____ Material for this exercise
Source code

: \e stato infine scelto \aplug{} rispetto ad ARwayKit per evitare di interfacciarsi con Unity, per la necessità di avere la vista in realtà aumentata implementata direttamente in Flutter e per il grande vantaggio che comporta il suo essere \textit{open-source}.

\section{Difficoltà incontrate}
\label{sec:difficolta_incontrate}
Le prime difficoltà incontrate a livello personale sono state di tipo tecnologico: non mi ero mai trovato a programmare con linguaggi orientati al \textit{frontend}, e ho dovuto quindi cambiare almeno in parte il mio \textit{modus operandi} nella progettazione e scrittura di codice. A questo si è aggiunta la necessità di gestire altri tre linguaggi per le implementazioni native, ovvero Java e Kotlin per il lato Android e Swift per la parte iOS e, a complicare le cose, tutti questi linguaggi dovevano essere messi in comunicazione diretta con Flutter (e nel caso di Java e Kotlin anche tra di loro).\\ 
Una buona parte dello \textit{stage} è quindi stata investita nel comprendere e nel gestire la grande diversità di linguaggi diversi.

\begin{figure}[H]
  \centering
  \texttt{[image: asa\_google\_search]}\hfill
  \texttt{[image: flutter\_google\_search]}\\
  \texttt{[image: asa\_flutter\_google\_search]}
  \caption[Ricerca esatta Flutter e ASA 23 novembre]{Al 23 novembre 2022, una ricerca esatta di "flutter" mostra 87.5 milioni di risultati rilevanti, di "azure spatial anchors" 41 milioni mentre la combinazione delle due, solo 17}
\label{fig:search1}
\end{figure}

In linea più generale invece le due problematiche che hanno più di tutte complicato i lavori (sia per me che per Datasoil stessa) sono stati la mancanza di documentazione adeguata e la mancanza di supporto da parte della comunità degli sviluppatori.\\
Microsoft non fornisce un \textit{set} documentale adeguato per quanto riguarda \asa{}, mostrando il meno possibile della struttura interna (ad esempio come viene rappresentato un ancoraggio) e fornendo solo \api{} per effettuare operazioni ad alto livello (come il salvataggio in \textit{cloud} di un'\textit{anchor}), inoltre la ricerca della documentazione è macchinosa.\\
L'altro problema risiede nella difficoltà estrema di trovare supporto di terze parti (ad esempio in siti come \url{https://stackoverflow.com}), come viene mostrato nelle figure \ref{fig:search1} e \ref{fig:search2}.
________
Show each line in the entries that holds the string "supporto".

In linea più generale invece le due problematiche che hanno più di tutte complicato i lavori (sia per me che per Datasoil stessa) sono stati la mancanza di documentazione adeguata e la mancanza di supporto da parte della comunità degli sviluppatori.\\
L'altro problema risiede nella difficoltà estrema di trovare supporto di terze parti (ad esempio in siti come \url{https://stackoverflow.com}), come viene mostrato nelle figure \ref{fig:search1} e \ref{fig:search2}.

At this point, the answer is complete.